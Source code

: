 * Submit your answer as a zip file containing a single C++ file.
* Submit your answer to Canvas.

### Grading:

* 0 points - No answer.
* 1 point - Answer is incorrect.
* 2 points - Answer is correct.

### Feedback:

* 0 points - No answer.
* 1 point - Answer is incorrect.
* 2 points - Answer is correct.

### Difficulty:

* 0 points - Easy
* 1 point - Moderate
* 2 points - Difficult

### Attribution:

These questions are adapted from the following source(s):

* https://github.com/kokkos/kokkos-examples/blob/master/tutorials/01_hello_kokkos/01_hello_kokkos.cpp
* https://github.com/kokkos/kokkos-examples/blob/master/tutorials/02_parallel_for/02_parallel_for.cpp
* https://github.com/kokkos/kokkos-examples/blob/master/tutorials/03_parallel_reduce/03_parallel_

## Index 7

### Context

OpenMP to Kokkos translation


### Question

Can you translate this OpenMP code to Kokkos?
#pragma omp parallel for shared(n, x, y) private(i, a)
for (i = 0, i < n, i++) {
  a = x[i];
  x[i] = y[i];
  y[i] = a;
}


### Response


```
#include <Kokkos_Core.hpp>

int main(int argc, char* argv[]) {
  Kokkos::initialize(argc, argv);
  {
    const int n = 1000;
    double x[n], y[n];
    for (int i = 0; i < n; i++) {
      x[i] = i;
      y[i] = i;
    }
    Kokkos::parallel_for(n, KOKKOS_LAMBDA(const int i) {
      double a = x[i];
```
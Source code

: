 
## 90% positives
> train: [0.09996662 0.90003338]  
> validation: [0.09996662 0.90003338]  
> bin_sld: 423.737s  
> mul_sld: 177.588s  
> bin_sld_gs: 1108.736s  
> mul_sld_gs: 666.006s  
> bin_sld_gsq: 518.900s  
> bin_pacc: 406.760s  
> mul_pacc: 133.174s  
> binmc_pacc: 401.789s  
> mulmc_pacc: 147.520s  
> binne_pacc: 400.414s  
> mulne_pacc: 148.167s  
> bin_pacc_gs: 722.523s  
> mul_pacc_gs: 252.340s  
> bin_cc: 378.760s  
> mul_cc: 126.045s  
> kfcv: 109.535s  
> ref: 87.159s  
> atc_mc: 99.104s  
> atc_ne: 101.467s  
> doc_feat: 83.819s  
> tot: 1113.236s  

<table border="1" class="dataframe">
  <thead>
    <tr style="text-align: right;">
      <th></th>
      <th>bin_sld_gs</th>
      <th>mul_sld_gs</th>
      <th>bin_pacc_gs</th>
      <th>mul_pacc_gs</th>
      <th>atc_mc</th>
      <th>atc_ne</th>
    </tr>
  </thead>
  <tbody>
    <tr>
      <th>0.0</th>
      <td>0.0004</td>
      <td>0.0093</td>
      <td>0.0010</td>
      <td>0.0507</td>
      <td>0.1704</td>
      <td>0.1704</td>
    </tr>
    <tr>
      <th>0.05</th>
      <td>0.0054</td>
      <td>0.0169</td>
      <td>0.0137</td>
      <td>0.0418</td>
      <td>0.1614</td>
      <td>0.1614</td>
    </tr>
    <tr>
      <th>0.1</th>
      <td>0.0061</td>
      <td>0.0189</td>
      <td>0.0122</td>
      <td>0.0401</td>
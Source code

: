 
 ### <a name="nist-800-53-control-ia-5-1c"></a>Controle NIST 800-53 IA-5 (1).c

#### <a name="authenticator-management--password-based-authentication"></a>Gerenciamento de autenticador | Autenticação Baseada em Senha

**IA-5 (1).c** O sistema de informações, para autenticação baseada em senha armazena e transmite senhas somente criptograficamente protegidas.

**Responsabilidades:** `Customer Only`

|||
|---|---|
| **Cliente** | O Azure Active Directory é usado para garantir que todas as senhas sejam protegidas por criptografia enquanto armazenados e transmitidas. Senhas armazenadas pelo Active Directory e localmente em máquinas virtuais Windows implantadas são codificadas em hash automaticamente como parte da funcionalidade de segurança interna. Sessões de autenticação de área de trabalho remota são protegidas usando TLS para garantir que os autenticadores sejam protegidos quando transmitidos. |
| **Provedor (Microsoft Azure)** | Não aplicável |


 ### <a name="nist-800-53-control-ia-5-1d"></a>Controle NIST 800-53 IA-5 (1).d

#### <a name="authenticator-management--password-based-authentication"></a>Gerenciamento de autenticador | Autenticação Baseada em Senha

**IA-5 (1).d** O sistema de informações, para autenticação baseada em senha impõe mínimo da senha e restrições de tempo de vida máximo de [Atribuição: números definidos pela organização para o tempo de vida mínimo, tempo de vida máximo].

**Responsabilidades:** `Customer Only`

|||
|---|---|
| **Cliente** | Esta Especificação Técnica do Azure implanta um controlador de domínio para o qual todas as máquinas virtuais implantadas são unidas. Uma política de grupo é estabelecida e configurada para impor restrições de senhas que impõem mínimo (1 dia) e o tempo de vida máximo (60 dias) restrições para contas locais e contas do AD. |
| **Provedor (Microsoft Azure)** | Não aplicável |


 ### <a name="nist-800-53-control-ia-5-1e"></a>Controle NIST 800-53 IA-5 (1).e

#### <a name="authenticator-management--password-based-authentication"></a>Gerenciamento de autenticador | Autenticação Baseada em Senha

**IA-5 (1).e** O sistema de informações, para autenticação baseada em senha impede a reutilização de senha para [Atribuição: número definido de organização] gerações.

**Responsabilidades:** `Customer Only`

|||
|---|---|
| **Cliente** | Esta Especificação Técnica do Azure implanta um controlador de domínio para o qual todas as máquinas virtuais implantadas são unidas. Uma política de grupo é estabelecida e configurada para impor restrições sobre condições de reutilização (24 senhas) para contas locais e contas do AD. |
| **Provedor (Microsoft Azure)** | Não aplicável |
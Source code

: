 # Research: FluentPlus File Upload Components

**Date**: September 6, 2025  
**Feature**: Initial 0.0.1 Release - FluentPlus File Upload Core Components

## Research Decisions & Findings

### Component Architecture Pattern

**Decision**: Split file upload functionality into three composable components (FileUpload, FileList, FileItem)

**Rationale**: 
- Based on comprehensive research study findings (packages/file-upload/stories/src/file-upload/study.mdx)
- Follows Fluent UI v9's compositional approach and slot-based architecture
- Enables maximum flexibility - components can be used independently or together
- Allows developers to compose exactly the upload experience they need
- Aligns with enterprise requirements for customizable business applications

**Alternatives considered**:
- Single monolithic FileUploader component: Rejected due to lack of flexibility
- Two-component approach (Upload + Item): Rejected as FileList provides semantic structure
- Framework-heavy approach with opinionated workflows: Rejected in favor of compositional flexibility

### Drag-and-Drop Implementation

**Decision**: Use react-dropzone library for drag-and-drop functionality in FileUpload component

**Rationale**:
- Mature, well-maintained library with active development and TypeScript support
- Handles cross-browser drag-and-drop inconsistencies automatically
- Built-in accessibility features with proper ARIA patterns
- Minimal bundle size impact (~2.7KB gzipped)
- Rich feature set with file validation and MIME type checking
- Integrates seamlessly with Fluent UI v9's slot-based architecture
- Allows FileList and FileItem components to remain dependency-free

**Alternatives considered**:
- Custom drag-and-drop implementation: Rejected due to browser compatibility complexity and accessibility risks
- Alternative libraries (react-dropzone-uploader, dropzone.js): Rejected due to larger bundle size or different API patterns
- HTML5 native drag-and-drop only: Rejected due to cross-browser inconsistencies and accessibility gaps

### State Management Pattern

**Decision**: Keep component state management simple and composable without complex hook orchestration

────────────────

What you will do: When a line in the listing has the string "flexibility" in it, return that line.

Task output:
- Enables maximum flexibility - components can be used independently or together
- Single monolithic FileUploader component: Rejected due to lack of flexibility
- Framework-heavy approach with opinionated workflows: Rejected in favor of compositional flexibility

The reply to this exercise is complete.